Sabtu, 05 September 2015

PIKNIK KLENIK

Halo sobat Backpacker dimana pun Anda berada.

Udah lama sya nggak piknik. Makanya pas liburan kemarin, saya piknik bersama keluarga ke Kebun Raya Bogor, Jawa Barat. Namanya piknik, maka yang dibawa hal-hal yang berhubungan dengan piknik. Apa itu? Makanan, minuman, sendok, garpu, payung, celemek, talenan, gitar, tikar, sekop, palu, dan kampak. Maaf, tiga benda yang terakhir nggak saya bawa, kok.

Kalo piknik memang kudu bawa tikar. Kalo nggak bawa tikar, namanya bukan piknik. Masa bawa kasur? Kalo kasur namanya bukan piknik, tapi tidur.

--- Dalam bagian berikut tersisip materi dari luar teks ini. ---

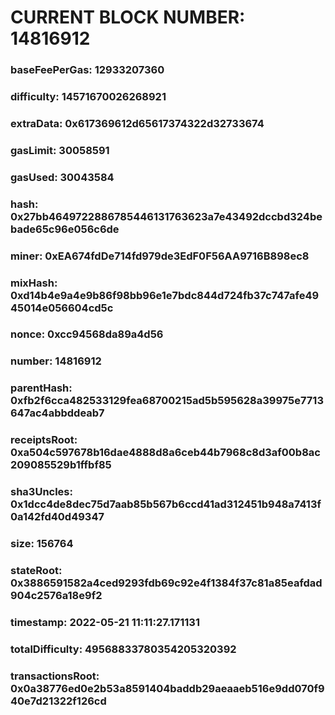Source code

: # CURRENT BLOCK NUMBER: 14816912

### baseFeePerGas: 12933207360
### difficulty: 14571670026268921
### extraData: 0x617369612d65617374322d32733674
### gasLimit: 30058591
### gasUsed: 30043584
### hash: 0x27bb4649722886785446131763623a7e43492dccbd324bebade65c96e056c6de
### miner: 0xEA674fdDe714fd979de3EdF0F56AA9716B898ec8
### mixHash: 0xd14b4e9a4e9b86f98bb96e1e7bdc844d724fb37c747afe4945014e056604cd5c
### nonce: 0xcc94568da89a4d56
### number: 14816912
### parentHash: 0xfb2f6cca482533129fea68700215ad5b595628a39975e7713647ac4abbddeab7
### receiptsRoot: 0xa504c597678b16dae4888d8a6ceb44b7968c8d3af00b8ac209085529b1ffbf85
### sha3Uncles: 0x1dcc4de8dec75d7aab85b567b6ccd41ad312451b948a7413f0a142fd40d49347
### size: 156764
### stateRoot: 0x3886591582a4ced9293fdb69c92e4f1384f37c81a85eafdad904c2576a18e9f2
### timestamp: 2022-05-21 11:11:27.171131
### totalDifficulty: 49568833780354205320392
### transactionsRoot: 0x0a38776ed0e2b53a8591404baddb29aeaaeb516e9dd070f940e7d21322f126cd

Ya iyalah, kalo ada kasur, ngapain juga kalo nggak tidur. Apalagi kalo kasur ditemenin sama bantal dan guling. Tapi kan bawa makanan? Iya, kalo makan sambil tidur bukan piknik namanya. Lagipula nggak boleh makan sambil tiduran, dimarahin nenek.

Piknik kudu bawa makanan. Kalo nggak bawa makanan, namanya cuma duduk-duduk di atas tikar di bawah pohon yang rindang. Ngapain juga cuma duduk-duduk? Kalo kelaparan siapa yang bertanggung jawab hayo? Meski nggak diomelin sama Polisi atau Petugas Kebun Raya kalo nggak bawa makanan, tapi kita kudu bawa makanan. At least cemilan lah, misalnya batu koral, kerikil-kerikil tajam, atau cakwe.

 Makan boleh nggak pake sendok atau garpu. Kalo kata kepercayaan saya, sendok dan garpu itu makruh: nggak dilakukan juga nggak dosa. Kalo nggak bawa sendok, makanlah pake tangan. Sebaiknya tangan kanan. Kalo tangan kiri katanya nggak sopan. Memang sih nggak sopan. Sya biasa menggunakan tangan kiri sebagai tangan buat nyebok. Tahu kan kata “nyebok”? Yaitu membersihkan lubang pantat dari kotoran setelah kita pup. Kalo kebetulan makan pake tangan, tangannya ya dicuci dulu lah.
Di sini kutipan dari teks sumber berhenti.